§ Task
Please set down, exactly as written, the line containing "Kot sugerira že" and every line after it through the end of the records.

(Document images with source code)
_ _ _

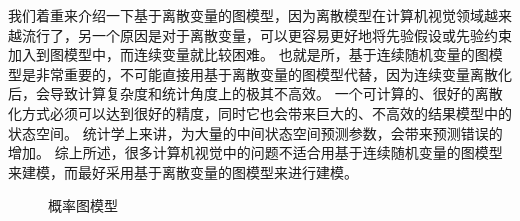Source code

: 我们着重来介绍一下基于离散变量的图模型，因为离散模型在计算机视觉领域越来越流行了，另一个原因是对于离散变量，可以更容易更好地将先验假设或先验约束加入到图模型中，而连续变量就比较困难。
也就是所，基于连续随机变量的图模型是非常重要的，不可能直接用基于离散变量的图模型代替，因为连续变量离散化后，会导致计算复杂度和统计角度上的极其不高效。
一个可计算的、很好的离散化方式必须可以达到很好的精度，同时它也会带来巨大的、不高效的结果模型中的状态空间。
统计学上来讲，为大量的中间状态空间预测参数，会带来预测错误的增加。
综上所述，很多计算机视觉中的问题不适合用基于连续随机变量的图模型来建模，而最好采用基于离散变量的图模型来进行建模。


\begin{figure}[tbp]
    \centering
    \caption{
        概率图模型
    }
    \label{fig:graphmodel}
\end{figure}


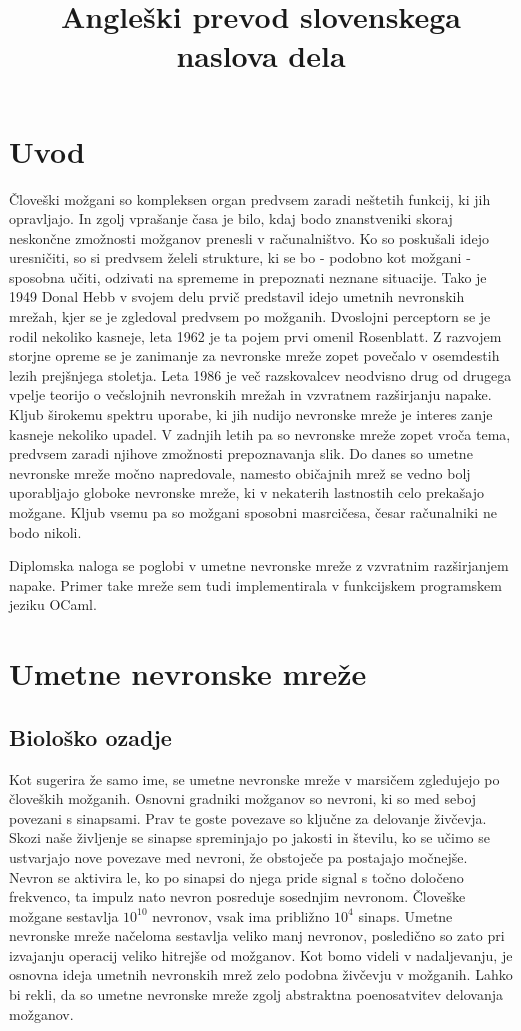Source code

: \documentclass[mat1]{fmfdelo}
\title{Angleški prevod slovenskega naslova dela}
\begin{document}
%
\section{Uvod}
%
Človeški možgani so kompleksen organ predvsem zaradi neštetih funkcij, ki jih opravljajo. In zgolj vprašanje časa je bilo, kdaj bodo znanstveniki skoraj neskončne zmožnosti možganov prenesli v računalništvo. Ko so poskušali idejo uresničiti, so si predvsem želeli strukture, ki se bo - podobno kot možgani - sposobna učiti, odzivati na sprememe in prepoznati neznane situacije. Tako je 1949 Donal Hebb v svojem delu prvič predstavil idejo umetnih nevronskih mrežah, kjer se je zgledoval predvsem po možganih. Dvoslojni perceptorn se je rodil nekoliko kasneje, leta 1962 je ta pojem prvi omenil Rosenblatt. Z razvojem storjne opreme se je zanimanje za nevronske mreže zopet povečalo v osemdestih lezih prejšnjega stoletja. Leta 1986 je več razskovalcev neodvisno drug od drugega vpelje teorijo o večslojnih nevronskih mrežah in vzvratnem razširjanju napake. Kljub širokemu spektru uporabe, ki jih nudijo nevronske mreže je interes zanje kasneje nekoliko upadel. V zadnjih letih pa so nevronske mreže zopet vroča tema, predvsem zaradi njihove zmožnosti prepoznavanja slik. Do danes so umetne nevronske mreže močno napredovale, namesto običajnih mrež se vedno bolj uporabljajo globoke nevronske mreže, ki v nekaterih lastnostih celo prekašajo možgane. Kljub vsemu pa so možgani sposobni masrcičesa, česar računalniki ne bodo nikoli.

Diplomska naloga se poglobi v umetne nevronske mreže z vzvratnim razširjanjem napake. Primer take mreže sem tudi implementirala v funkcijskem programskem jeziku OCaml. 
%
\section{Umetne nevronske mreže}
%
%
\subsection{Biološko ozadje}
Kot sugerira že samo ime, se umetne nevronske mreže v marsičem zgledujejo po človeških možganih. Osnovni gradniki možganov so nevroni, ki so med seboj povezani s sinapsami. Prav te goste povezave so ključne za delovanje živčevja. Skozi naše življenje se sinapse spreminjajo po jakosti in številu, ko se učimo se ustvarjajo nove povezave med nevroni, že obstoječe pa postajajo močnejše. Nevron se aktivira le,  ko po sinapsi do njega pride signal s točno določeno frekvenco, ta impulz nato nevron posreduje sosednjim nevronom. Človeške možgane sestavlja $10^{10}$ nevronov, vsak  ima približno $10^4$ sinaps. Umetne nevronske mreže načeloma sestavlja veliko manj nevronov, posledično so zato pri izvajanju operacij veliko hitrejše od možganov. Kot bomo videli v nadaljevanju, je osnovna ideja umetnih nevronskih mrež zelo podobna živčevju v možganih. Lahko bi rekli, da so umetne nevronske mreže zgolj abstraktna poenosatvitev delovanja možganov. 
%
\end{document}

_ _ _

§ Solution to this task
Kot sugerira že samo ime, se umetne nevronske mreže v marsičem zgledujejo po človeških možganih. Osnovni gradniki možganov so nevroni, ki so med seboj povezani s sinapsami. Prav te goste povezave so ključne za delovanje živčevja. Skozi naše življenje se sinapse spreminjajo po jakosti in številu, ko se učimo se ustvarjajo nove povezave med nevroni, že obstoječe pa postajajo močnejše. Nevron se aktivira le,  ko po sinapsi do njega pride signal s točno določeno frekvenco, ta impulz nato nevron posreduje sosednjim nevronom. Človeške možgane sestavlja $10^{10}$ nevronov, vsak  ima približno $10^4$ sinaps. Umetne nevronske mreže načeloma sestavlja veliko manj nevronov, posledično so zato pri izvajanju operacij veliko hitrejše od možganov. Kot bomo videli v nadaljevanju, je osnovna ideja umetnih nevronskih mrež zelo podobna živčevju v možganih. Lahko bi rekli, da so umetne nevronske mreže zgolj abstraktna poenosatvitev delovanja možganov. 
%
\end{document}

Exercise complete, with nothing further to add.